Internationalization Work Group 2020-06-22
Agenda
- Review IWG goals
- Go through changes and questions since April
- Include Person entity updates
Materials
- (as PDF)
- IWG-DataModelConcepts - June 2020.vsdx (as Visio format)
Notes
Review of Charter Goals
Clarification that the goal is a version that is usable, but that the Alliance will not drive that usage - the model will be to initiate a community discussion on timelines for change
Model Reviews
Organization
- No changes here. No discussion here.
Person Domain
June Update: Ed-Fi v3.2.0-c includes this model and is being validated through the TPDM project
- Note: Another approach is to have a PersonRelationship rather than person-role relationships. This gives flexibility to define any type of relationship needed.
- This structure would work well as long as there is guidance as to the breadth of the semantics. But you wouldn't want to generalize it to the point of representing associations that have other implications in the model (like StaffStudent). If you could bound this intent, then that could work very well.
- Highly semantic relationships may need to have their own associations (StudentGuardian). In addition to this, person relationships between person-roles outside of highly semantic relationships, are not very useful. StaffGuardian is probably the one example where this is useful for things like transfer requests. Because of this, K12 has not invested in Person Identification Systems that can cross source systems. So, how do you identify a person? This could be a weakness of the strategy. This is more of a ecosystem maturity issue. Maybe Ed's idea of keeping some highly semantic relationships is an "out" for this issue.

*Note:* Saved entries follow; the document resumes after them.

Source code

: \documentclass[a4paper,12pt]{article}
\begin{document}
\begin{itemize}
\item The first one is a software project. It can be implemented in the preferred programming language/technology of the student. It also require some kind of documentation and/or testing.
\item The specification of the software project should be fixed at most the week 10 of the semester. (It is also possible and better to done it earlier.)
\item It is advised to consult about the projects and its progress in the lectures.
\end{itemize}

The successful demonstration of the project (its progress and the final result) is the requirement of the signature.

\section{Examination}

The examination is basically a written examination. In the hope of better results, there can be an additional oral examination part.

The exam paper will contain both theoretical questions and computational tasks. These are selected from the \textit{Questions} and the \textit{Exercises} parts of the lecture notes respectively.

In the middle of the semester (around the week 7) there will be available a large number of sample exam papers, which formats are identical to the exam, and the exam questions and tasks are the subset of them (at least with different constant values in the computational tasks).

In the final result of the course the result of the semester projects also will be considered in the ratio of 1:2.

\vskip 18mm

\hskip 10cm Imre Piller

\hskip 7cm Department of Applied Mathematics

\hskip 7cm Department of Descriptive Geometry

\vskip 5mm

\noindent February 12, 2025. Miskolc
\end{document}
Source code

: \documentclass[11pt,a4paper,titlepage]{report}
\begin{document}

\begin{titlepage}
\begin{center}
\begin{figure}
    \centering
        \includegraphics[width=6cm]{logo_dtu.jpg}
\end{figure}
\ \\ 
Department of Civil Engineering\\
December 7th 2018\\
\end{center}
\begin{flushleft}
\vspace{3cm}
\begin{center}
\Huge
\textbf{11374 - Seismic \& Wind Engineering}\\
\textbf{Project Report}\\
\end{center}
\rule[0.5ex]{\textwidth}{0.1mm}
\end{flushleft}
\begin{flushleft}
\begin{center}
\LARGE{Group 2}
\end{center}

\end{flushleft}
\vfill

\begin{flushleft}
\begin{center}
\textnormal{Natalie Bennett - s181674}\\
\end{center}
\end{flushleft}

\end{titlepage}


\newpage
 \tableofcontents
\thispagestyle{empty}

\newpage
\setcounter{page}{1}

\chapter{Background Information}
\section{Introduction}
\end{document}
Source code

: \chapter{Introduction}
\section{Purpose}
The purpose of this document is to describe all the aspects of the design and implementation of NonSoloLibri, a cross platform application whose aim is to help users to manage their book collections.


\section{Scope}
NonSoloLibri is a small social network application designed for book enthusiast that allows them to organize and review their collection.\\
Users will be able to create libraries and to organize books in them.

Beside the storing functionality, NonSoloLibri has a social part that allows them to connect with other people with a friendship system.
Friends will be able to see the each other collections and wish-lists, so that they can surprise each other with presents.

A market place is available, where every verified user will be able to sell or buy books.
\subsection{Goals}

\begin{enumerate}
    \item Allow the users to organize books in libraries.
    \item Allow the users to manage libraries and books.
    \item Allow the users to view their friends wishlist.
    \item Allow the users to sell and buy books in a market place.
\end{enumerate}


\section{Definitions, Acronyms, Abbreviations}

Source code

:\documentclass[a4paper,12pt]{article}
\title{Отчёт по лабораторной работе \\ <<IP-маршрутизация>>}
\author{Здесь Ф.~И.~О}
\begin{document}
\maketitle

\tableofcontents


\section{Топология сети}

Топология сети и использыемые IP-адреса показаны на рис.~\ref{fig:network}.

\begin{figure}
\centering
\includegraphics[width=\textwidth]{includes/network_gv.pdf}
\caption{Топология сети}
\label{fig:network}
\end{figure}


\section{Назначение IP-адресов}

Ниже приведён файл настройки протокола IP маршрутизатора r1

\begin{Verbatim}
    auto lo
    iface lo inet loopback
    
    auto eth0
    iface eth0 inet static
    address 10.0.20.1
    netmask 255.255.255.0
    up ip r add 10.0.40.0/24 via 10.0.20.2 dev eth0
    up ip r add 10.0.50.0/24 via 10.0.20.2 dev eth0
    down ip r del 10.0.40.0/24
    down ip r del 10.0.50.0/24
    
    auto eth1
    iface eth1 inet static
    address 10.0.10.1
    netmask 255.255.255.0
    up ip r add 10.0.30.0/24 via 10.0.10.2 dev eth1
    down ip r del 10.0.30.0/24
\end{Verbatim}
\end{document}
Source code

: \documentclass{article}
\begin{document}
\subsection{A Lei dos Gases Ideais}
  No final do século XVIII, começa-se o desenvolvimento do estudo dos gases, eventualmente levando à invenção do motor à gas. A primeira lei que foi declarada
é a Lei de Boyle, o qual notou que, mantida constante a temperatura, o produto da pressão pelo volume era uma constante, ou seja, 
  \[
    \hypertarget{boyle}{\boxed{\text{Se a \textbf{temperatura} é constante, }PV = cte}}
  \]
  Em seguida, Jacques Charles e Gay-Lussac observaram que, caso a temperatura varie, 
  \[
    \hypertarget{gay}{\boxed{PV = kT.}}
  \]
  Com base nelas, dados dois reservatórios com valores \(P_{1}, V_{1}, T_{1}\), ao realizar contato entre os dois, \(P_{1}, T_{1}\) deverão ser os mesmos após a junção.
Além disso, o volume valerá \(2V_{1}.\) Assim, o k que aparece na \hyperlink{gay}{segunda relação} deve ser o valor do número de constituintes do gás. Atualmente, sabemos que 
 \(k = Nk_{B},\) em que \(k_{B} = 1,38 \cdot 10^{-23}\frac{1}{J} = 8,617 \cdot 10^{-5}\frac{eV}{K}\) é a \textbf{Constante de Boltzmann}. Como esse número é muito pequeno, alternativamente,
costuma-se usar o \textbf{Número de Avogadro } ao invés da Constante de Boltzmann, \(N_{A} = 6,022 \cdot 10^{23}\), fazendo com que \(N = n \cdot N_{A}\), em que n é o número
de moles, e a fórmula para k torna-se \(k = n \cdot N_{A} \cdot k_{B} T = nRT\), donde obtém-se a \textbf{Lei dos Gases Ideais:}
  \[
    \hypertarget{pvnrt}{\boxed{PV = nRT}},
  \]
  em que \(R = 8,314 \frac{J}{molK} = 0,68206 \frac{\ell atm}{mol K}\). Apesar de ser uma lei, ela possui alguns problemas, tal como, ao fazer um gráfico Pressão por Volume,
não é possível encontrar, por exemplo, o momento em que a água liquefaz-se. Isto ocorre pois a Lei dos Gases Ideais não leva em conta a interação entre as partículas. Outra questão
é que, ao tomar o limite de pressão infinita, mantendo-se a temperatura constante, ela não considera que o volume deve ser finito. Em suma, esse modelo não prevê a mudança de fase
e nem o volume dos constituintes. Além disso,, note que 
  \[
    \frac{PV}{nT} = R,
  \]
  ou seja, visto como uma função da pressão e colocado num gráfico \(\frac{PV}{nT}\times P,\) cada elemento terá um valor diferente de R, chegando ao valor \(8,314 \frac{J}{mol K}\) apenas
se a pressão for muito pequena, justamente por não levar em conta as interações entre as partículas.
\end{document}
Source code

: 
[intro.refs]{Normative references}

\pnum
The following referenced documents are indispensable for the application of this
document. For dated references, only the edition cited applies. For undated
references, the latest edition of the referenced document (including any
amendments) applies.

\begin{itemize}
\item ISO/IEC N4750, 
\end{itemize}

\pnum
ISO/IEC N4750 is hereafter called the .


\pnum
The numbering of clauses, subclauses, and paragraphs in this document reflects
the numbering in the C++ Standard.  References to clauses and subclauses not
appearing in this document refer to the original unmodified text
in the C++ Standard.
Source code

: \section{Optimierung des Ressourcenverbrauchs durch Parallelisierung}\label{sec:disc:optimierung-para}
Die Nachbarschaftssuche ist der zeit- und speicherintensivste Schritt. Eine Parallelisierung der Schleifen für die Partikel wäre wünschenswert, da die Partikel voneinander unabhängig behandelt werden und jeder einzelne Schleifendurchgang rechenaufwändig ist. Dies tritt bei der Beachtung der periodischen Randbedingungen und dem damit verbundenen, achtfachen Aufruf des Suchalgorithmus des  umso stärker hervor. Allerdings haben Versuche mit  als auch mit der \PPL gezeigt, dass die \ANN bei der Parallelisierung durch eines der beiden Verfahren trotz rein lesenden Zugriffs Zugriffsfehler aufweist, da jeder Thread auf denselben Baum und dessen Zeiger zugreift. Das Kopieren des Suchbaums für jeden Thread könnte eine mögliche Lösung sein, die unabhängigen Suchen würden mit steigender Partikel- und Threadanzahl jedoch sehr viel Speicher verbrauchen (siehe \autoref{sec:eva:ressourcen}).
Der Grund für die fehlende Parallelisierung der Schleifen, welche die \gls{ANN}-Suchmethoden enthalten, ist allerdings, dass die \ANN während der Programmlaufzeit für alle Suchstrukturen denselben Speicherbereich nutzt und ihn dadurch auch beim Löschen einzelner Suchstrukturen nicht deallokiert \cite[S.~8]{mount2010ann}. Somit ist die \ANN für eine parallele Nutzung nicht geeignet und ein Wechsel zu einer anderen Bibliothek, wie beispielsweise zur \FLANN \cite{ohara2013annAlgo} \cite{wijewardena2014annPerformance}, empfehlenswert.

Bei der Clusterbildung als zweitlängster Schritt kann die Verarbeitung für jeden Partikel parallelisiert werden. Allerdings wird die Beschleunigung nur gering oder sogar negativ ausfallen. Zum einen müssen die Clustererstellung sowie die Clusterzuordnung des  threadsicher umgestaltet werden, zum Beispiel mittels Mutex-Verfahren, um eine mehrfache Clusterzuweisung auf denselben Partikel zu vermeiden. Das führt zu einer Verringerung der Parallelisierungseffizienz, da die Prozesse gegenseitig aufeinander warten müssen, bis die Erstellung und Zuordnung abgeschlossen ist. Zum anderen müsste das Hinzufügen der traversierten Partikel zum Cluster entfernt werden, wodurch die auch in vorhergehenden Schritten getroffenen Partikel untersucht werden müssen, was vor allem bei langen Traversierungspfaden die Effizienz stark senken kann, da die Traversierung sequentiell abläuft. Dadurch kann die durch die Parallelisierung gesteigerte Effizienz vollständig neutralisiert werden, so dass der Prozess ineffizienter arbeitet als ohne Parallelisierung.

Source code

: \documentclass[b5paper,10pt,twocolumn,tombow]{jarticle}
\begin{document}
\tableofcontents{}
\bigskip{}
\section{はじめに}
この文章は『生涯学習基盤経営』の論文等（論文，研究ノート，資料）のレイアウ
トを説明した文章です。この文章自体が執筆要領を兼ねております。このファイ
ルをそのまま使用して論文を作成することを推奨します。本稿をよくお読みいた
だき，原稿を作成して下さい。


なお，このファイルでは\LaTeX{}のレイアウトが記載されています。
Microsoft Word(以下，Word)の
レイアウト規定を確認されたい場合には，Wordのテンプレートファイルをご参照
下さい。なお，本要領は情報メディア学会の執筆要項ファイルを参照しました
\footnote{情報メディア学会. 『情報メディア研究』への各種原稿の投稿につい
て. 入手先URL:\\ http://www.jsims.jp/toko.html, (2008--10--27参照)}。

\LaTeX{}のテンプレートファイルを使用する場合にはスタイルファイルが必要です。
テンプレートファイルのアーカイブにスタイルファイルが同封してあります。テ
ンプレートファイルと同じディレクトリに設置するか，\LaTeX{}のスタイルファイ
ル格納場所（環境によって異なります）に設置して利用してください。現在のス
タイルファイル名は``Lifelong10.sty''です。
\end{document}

- Ed: In K12, these person relationships outside of StudentGuardian, have not been important. But that doesn't mean they won't be important in the future. Would it be useful to know the "friends" of students from social media?
- In this model, would want a single Person record to represent the individual. And that Person would have different id's and source systems. So you need to have a separate table "Person Identifier" to hold various id's from different systems.
- Shared out PersonIdentifier model from MSFT. Would also recommend having Relationship value sets that are determined by region.
- Let's look at this concept with the TPDM use cases we now have.
- There is a difference between capturing the relationship at a concrete level versus how it affects the systems that are involved. There could be a variety of person relationships but in the LMS, you just need to know if someone is an "Observer" in a class like a Parent/Guardian/Specialist. Access may depend on the setting.
Student Membership Domain
Distinction between highly semantic relationships versus weak relationships (more generic).Open discussion to keys. Ed-Fi uses natural keys.
- Q: Any thought of associating StudentGroup with Section?
- We have not looked at this yet.
- This is something some systems do in addition to clubs and sports. Within a classroom there may be groups that work on projects. Same thing for Teams concept.
- Agreed. This is a need they see as well.
- Would like to avoid a strong surrogate id. Would prefer to stick with the natural keys.
- Voice of strong supporter of surrogate keys. Would like to hear more about why natural keys are preferred. It seems like more technology is moving towards surrogate keys.
- One of the goals with natural key model, is because there are strong identification systems for some of these entities. So we're trying to re-use those for discoverability. Student Id as an example. If they have an id, and you create a new one, then you've duplicated this id. If you intend your system to be a closed system, this is not an issue. But if you're releasing these id's out then this is a drawback. Natural keys also help provide an initial set of constraints to validate data. Ed-Fi has key unification. So data quality benefits are useful but they are not complete, by any means. This is a lesser benefit than the muddying the waters with more id's.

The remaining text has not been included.